Di bangunan utama, aneka pernak-pernik khas Jepang, makanan kemasan, dan buah-buahan segar dijual. Di bagian depan toko terdapat beberapa meja yang diatur menjadi area makan. Beberapa lapak menjajakan makanan yang dimasak langsung di lokasi. Saya memilih mencicipi buah-buahan yang ditanam langsung di sekitar desa. Untuk camilan, saya mencoba kue moci berisi kacang merah yang dipanggang saat dipesan. Dua buah moci dengan rasa manis ini cukup untuk mengganjal perut.

Primadona jajanan di sana tentu saja stroberi dan apel Fuji yang terkenal renyah dan manis. Ada dua stroberi yang dijual, yakni yang berwarna merah dan putih. Keduanya berukuran besar, bisa dua-tiga kali lipat dari buah stroberi pada umumnya. Harganya 1.500-2.000 yen per kemasan plastik berisi 10 buah stroberi. Baik stroberi merah maupun putih rasanya mirip, manis segar tanpa rasa masam dengan buah yang berair.

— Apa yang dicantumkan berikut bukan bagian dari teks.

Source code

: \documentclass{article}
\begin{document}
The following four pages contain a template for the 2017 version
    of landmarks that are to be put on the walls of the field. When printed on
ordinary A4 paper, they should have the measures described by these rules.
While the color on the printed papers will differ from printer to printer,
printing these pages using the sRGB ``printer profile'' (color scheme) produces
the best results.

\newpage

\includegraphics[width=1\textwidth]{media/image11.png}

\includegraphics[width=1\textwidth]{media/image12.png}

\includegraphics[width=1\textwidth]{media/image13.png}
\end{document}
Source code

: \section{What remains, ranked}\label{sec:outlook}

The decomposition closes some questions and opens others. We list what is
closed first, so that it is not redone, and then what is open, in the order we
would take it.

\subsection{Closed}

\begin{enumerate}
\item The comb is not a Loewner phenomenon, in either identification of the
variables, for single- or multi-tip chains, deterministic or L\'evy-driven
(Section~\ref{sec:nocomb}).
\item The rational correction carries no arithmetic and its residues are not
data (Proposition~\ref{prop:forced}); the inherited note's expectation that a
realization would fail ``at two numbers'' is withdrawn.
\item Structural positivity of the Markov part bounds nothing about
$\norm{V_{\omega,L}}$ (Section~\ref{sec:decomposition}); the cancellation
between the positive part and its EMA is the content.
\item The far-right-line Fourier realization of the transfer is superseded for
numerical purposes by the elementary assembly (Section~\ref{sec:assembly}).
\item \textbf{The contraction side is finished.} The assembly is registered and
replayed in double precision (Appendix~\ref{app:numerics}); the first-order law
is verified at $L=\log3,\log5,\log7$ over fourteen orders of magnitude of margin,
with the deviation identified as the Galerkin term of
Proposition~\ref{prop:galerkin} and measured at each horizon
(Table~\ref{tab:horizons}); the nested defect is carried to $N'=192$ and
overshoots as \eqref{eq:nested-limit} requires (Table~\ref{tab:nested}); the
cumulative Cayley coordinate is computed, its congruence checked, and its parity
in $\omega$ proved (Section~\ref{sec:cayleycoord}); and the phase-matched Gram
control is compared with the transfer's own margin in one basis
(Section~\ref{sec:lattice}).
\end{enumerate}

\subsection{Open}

Hasan menyarankan agar saya membeli sejumlah pernak-pernik di toko ini. "Karena ada beberapa barang khas yang hanya dijual di sini," kata dia. Beberapa di antaranya hiasan dinding bergambar Gunung Fuji, kaligrafi, gelas-gelas sake, sampai kaus. Namun saya tak terlalu tertarik pada pernak-pernik itu. Saya memilih beberapa lembar tenugui atau sapu tangan berbahan belacu dengan motif khas Jepang. Harganya cukup murah, 1.000 yen atau sekitar Rp 130 ribu per tiga lembar.

Perbedaan tenugui yang dijual di Oshino Hakkai dibanding sapu tangan serupa yang banyak dijual di toko-toko pernak-pernik di Tokyo adalah kualitasnya. Meski sedikit lebih mahal, kain tenugui Oshino lebih halus dan nyaman dipakai.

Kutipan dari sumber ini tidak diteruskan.